▶ _Problem to work on_
Among the lines below, a stretch begins at the one with "Posting Cost** (Critical" and ends at the one with "通过 Homebrew 安装". Repeat that stretch exactly, ends included.

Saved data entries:
+++
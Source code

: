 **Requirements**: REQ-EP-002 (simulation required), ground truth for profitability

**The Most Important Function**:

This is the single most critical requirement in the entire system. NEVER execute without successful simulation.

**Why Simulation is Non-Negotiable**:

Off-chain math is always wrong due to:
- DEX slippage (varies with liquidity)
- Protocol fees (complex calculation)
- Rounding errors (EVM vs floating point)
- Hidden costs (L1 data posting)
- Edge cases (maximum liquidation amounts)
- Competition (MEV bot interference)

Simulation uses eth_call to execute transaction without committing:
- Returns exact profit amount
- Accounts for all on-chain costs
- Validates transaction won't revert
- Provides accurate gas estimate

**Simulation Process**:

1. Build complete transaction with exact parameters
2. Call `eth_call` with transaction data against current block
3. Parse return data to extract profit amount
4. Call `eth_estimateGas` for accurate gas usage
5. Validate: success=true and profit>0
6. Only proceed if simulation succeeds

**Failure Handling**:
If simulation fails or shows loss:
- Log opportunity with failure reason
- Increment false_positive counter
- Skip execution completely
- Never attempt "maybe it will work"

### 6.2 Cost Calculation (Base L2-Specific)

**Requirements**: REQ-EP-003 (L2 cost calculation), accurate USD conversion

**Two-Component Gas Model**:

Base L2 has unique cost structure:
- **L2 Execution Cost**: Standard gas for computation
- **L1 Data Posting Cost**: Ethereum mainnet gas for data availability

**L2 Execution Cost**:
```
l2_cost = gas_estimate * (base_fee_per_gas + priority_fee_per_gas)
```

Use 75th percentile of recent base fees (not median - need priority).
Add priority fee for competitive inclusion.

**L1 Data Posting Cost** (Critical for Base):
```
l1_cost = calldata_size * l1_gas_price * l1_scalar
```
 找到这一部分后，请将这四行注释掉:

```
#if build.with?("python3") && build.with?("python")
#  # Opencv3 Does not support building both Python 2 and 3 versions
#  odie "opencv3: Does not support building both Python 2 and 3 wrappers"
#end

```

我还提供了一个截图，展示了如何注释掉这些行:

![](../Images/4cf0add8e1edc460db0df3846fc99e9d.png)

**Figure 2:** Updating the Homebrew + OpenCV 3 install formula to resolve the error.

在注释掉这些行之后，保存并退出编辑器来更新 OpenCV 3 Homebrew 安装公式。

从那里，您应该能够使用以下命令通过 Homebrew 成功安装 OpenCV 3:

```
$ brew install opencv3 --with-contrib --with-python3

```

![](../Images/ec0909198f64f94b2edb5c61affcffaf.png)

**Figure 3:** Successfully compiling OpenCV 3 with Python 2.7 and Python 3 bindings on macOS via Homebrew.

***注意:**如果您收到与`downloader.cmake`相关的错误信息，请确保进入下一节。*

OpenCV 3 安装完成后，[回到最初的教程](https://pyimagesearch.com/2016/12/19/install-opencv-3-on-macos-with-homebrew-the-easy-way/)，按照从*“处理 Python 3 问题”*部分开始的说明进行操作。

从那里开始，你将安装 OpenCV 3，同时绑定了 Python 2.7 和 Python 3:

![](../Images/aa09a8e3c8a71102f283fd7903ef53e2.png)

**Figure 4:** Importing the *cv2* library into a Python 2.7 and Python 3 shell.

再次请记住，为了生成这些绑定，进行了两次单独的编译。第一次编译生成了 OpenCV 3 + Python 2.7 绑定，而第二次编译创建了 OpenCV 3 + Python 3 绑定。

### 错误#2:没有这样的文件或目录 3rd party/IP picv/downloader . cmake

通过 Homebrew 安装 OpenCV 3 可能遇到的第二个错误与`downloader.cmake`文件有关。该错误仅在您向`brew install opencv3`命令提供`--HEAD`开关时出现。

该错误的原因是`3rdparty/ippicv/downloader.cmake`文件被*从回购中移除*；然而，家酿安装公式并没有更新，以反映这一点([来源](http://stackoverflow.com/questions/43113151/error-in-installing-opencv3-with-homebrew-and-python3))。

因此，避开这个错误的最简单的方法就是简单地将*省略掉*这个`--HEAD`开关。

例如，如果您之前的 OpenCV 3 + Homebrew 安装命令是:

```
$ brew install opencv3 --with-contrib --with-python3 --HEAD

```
+++
▶ _Output below_
**L1 Data Posting Cost** (Critical for Base):
```
l1_cost = calldata_size * l1_gas_price * l1_scalar
```
 找到这一部分后，请将这四行注释掉:

```
#if build.with?("python3") && build.with?("python")
#  # Opencv3 Does not support building both Python 2 and 3 versions
#  odie "opencv3: Does not support building both Python 2 and 3 wrappers"
#end

```

我还提供了一个截图，展示了如何注释掉这些行:

![](../Images/4cf0add8e1edc460db0df3846fc99e9d.png)

**Figure 2:** Updating the Homebrew + OpenCV 3 install formula to resolve the error.

在注释掉这些行之后，保存并退出编辑器来更新 OpenCV 3 Homebrew 安装公式。

从那里，您应该能够使用以下命令通过 Homebrew 成功安装 OpenCV 3:

```
$ brew install opencv3 --with-contrib --with-python3

```

![](../Images/ec0909198f64f94b2edb5c61affcffaf.png)

**Figure 3:** Successfully compiling OpenCV 3 with Python 2.7 and Python 3 bindings on macOS via Homebrew.

***注意:**如果您收到与`downloader.cmake`相关的错误信息，请确保进入下一节。*

OpenCV 3 安装完成后，[回到最初的教程](https://pyimagesearch.com/2016/12/19/install-opencv-3-on-macos-with-homebrew-the-easy-way/)，按照从*“处理 Python 3 问题”*部分开始的说明进行操作。

从那里开始，你将安装 OpenCV 3，同时绑定了 Python 2.7 和 Python 3:

![](../Images/aa09a8e3c8a71102f283fd7903ef53e2.png)

**Figure 4:** Importing the *cv2* library into a Python 2.7 and Python 3 shell.

再次请记住，为了生成这些绑定，进行了两次单独的编译。第一次编译生成了 OpenCV 3 + Python 2.7 绑定，而第二次编译创建了 OpenCV 3 + Python 3 绑定。

### 错误#2:没有这样的文件或目录 3rd party/IP picv/downloader . cmake

通过 Homebrew 安装 OpenCV 3 可能遇到的第二个错误与`downloader.cmake`文件有关。该错误仅在您向`brew install opencv3`命令提供`--HEAD`开关时出现。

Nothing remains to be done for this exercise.